Perhaps a blocking read + periodic timeout? It isn’t important for my purposes to know how it happens. But I can tell you that it is very effective, from the perspective of my application code.
I do know that it fires up a separate thread to run a collection manager. Probably does not need one thread per socket. I suspect there is a Unix Select() involved when more than one socket is assigned to an asynchronous collection manager.
When I first started using it, the interface seemed a bit arcane. But after a short time, it became second nature. It makes perfect sense to have an asynchronous socket system in my code. I don’t ask for data from any source. But I respond asynchronously to messages posed by any data source.

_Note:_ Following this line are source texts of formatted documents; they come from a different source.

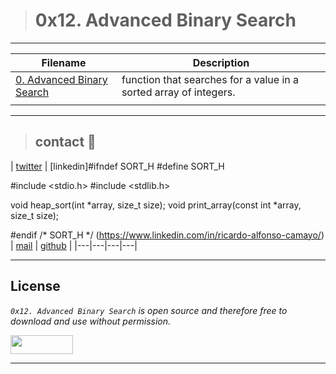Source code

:> # 0x12. Advanced Binary Search
---
| **Filename** | **Description** |
|---|---|
| [0. Advanced Binary Search](./0-advanced_binary.c) | function that searches for a value in a sorted array of integers. |
|  |   |

---
> ## contact 💬

| [twitter](https://twitter.com/RICARDO1470) | [linkedin]#ifndef SORT_H
#define SORT_H

#include <stdio.h>
#include <stdlib.h>

void heap_sort(int *array, size_t size);
void print_array(const int *array, size_t size);

#endif /* SORT_H */
(https://www.linkedin.com/in/ricardo-alfonso-camayo/) | [mail](1466@holbertonschool.com) | [github](https://github.com/ricardo1470/README/blob/master/README.md) |
|---|---|---|---|

---

## License
*`0x12. Advanced Binary Search` is open source and therefore free to download and use without permission.*

<a href="url"><img src="https://www.holbertonschool.com/holberton-logo.png" align="middle" width="100" height="30"></a>

---
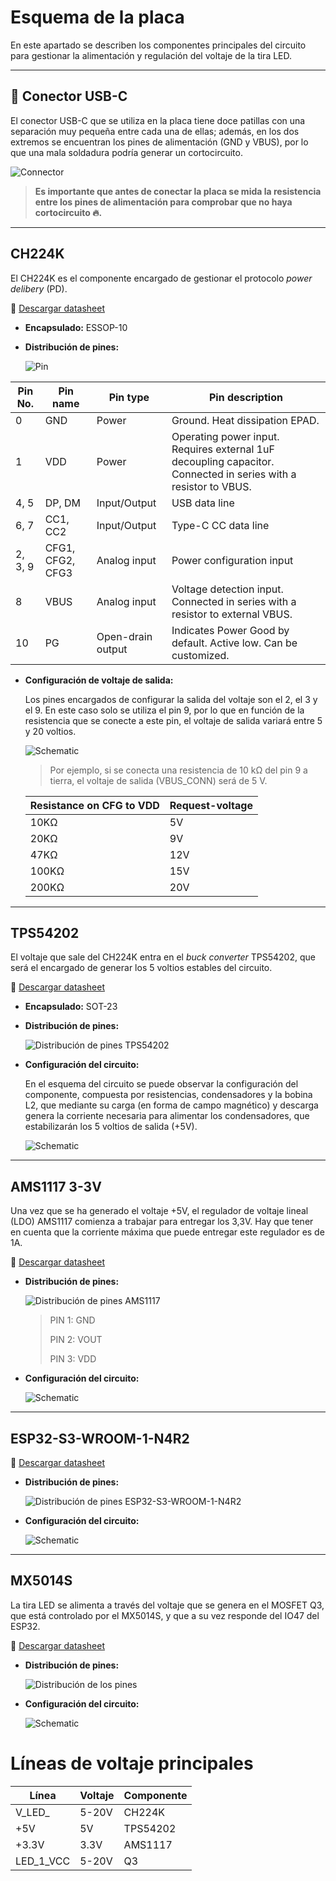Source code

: # Esquema de la placa

En este apartado se describen los componentes principales del circuito para gestionar la alimentación y regulación del voltaje de la tira LED.

---

## 🔌 Conector USB-C

El conector USB-C que se utiliza en la placa tiene doce patillas con una separación muy pequeña entre cada una de ellas; además, en los dos extremos se encuentran los pines de alimentación (GND y VBUS), por lo que una mala soldadura podría generar un cortocircuito. 

![Connector](/images/footprint_USB.png)

> **Es importante que antes de conectar la placa se mida la resistencia entre los pines de alimentación para comprobar que no haya cortocircuito 🔥.**

---

## CH224K

El CH224K es el componente encargado de gestionar el protocolo *power delibery* (PD).

📄 [Descargar datasheet](https://github.com/makespacemadrid/cheap-wled-controller/blob/main/datasheet/ch224k.pdf)

- **Encapsulado:** ESSOP-10
- **Distribución de pines:**

  ![Pin](/images/ch224k_pin.png)



| Pin No.     | Pin name | Pin type          | Pin description                                                                 |
|-------------|----------|-------------------|----------------------------------------------------------------------------------|
| 0           | GND      | Power             | Ground. Heat dissipation EPAD.                                                  |
| 1           | VDD      | Power             | Operating power input. Requires external 1uF decoupling capacitor. Connected in series with a resistor to VBUS. |
| 4, 5        | DP, DM   | Input/Output      | USB data line                                                                   |
| 6, 7        | CC1, CC2 | Input/Output      | Type-C CC data line                                                             |
| 2, 3, 9     | CFG1, CFG2, CFG3 | Analog input     | Power configuration input                                                       |
| 8           | VBUS     | Analog input      | Voltage detection input. Connected in series with a resistor to external VBUS.  |
| 10          | PG       | Open-drain output | Indicates Power Good by default. Active low. Can be customized.                |


- **Configuración de voltaje de salida:**

  Los pines encargados de  configurar la salida del voltaje son el 2, el 3 y el 9. En este caso solo se utiliza el pin 9, por lo que en función de la resistencia que se conecte a este pin, el voltaje de salida variará entre 5 y 20 voltios.

  ![Schematic](/images/ch224k_david_schematic.png)

   >Por ejemplo, si se conecta una resistencia de 10 kΩ del pin 9 a tierra, el voltaje de salida (VBUS_CONN) será de 5 V.

  | Resistance on CFG to VDD | Request-voltage |
  |--------------------------|-----------------|
  | 10KΩ                     | 5V              |
  | 20KΩ                     | 9V              |
  | 47KΩ                     | 12V             |
  | 100KΩ                    | 15V             |
  | 200KΩ                    | 20V             |


---
## TPS54202

El voltaje que sale del CH224K entra en el *buck converter* TPS54202, que será el encargado de generar los 5 voltios estables del circuito.

📄 [Descargar datasheet](/datasheet/tps54202.pdf)

- **Encapsulado:** SOT-23
  
- **Distribución de pines:**

  ![Distribución de pines TPS54202](/images/tps54202_pin.png)

- **Configuración del circuito:**
  
  En el esquema del circuito se puede observar la configuración del componente, compuesta por resistencias, condensadores y la bobina L2, que mediante su carga (en forma de campo magnético) y descarga genera la corriente necesaria para alimentar los condensadores, que estabilizarán los 5 voltios de salida (+5V).

  ![Schematic](/images/tps54202ddc.png)

---
## AMS1117 3-3V

Una vez que se ha generado el voltaje +5V, el regulador de voltaje lineal (LDO) AMS1117 comienza a trabajar para entregar los 3,3V. Hay que tener en cuenta que la corriente máxima que puede entregar este regulador es de 1A. 

📄 [Descargar datasheet](/datasheet/ams1117.pdf)

- **Distribución de pines:**

  ![Distribución de pines AMS1117](/images/ams1117_pin.png)

  > PIN 1: GND
  >
  > PIN 2: VOUT
  >
  > PIN 3: VDD

- **Configuración del circuito:**
  
  ![Schematic](/images/AMS1117.png)

---
## ESP32-S3-WROOM-1-N4R2

📄 [Descargar datasheet](/datasheet/esp32-s3.pdf)

- **Distribución de pines:**

  ![Distribución de pines ESP32-S3-WROOM-1-N4R2](/images/esp32_pin.png)

- **Configuración del circuito:**
  
  ![Schematic](/images/esp32_schematic.png)


---
## MX5014S

 La tira LED se alimenta a través del voltaje que se genera en el MOSFET Q3, que está controlado por el MX5014S, y que a su vez responde del IO47 del ESP32.

📄 [Descargar datasheet](/datasheet/mx5014s.pdf)

- **Distribución de pines:**
  
  ![Distribución de los pines](/images/mx5014s_pin.png)

- **Configuración del circuito:**
  
  ![Schematic](/images/mx5014s_schematic.png)

# Líneas de voltaje principales

|Línea|Voltaje|Componente|
|-----|-------|----------|
|V_LED_|5-20V|CH224K|
|+5V|5V|TPS54202|
|+3.3V|3.3V|AMS1117|
|LED_1_VCC|5-20V|Q3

On Dec 17, 2025, at 11:39, Manfred Bergmann <manfred.bergmann@me.com> wrote:
I meant in case we have a blocking situation.Of course a socket read timeout will eventually release the blocking.I didn’t look closely at the async implementation. But I’d guess it’s just async over a socket that block on reading?Am 17.12.2025 um 17:57 schrieb David McClain <dbm@refined-audiometrics.com>:
DDoS in a way that when the receiver blocks it blocks a thread and either you can’t receive anything anymore on other connections.
Or it will consume a ton of other threads which may all block.
??? I don’t understand what you are trying to say here.
I cannot imagine a situation in which my Async Sockets get blocked in that manner. And the self-sync protocol will not get tangled up on any inputs. Errors simply cause the self sync to scan forward, dropping all, until it recognizes another start-sync sequence.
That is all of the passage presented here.